Md. Ashhab Sadiq, Showmitra Kumar Sarkar, Saima Sekander Raisa
To evaluate the spatiotemporal characteristics of meteorological drought in northern Bangladesh using multi-source remote sensing data and machine learning methods.
This study investigates meteorological drought in northern Bangladesh (2010–2019) through the integration of remote sensing indices and machine learning. Using 4 types of Standardized Precipitation Index (SPI) as the primary drought indicator, 7 satellite-derived variables were analyzed with a Random Forest model to capture spatial and temporal drought patterns. The approach provides a comprehensive framework for understanding regional drought dynamics.

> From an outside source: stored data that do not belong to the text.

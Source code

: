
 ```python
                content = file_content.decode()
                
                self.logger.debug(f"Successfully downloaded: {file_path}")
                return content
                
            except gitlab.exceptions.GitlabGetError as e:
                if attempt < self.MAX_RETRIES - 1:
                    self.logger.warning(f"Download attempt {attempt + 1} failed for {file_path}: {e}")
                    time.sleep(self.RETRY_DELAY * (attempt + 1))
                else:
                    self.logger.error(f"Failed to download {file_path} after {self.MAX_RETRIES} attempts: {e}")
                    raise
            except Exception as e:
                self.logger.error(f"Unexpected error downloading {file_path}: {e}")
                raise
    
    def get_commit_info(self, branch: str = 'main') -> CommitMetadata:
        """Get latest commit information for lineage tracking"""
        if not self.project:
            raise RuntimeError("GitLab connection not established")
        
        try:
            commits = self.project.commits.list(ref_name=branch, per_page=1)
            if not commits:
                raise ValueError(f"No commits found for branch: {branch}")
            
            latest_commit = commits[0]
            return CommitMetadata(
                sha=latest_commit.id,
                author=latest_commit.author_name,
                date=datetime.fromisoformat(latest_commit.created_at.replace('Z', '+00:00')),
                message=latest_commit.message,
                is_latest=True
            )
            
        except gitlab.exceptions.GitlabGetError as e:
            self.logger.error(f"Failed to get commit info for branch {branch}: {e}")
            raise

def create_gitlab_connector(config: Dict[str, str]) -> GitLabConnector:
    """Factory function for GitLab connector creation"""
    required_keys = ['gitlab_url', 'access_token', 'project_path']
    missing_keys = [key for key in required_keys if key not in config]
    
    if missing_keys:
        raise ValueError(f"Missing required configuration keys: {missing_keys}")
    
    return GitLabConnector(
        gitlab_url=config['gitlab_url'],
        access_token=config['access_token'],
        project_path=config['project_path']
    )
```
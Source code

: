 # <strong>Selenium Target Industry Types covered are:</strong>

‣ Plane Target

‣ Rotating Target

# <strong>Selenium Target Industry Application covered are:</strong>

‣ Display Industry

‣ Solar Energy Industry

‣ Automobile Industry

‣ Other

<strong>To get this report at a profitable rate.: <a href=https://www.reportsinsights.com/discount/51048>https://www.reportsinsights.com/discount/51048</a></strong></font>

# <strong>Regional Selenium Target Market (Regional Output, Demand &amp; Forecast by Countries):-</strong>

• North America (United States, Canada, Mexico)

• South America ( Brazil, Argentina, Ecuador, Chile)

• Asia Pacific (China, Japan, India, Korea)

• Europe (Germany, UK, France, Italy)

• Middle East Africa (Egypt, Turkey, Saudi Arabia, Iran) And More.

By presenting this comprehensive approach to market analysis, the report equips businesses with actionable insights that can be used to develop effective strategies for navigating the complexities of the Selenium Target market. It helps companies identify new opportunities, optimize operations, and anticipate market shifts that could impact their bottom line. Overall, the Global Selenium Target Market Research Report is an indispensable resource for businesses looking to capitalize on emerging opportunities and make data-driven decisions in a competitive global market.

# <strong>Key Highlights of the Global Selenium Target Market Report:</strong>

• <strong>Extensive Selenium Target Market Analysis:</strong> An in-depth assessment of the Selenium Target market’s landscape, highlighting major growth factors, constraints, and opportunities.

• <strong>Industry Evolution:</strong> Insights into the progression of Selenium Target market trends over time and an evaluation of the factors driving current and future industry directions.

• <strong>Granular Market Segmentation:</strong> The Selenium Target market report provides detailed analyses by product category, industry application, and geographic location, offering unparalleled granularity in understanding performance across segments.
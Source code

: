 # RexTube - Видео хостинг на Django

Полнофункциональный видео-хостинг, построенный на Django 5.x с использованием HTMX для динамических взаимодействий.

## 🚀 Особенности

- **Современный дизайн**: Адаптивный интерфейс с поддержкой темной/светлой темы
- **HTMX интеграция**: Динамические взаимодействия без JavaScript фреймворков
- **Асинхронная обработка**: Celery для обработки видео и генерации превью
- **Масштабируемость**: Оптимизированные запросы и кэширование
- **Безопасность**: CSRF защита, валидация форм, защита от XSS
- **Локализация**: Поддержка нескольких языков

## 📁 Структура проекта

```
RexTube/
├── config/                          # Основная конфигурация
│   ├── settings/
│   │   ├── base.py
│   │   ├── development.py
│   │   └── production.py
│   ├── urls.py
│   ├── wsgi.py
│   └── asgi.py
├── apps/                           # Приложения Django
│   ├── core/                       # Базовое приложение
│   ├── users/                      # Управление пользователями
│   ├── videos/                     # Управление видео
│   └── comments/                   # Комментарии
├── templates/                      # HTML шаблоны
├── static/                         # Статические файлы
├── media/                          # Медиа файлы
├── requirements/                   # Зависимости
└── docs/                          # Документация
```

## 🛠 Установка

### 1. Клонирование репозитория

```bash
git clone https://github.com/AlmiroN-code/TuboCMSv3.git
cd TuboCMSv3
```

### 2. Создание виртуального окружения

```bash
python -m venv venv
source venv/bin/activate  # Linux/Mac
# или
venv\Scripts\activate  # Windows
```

The northern region of Bangladesh, covering Rajshahi and Rangpur divisions (16 districts, total area 34,359 sq. km), was selected as the study area. Bounded by the Padma River to the south, Jamuna River to the east, and the Indian border to the west, it has a mean elevation of approximately 30 m. The region has a monsoon climate with annual rainfall of 1400–1550 mm and is predominantly agricultural (nearly 80% of land). Groundwater is the primary source of irrigation during the dry season. Geographically, it includes the Barind Tract, Himalayan piedmont plains, and alluvial lowlands.
Seven remote sensing indices were derived from MODIS and IMERG imagery to represent vegetation, moisture, and climatic conditions.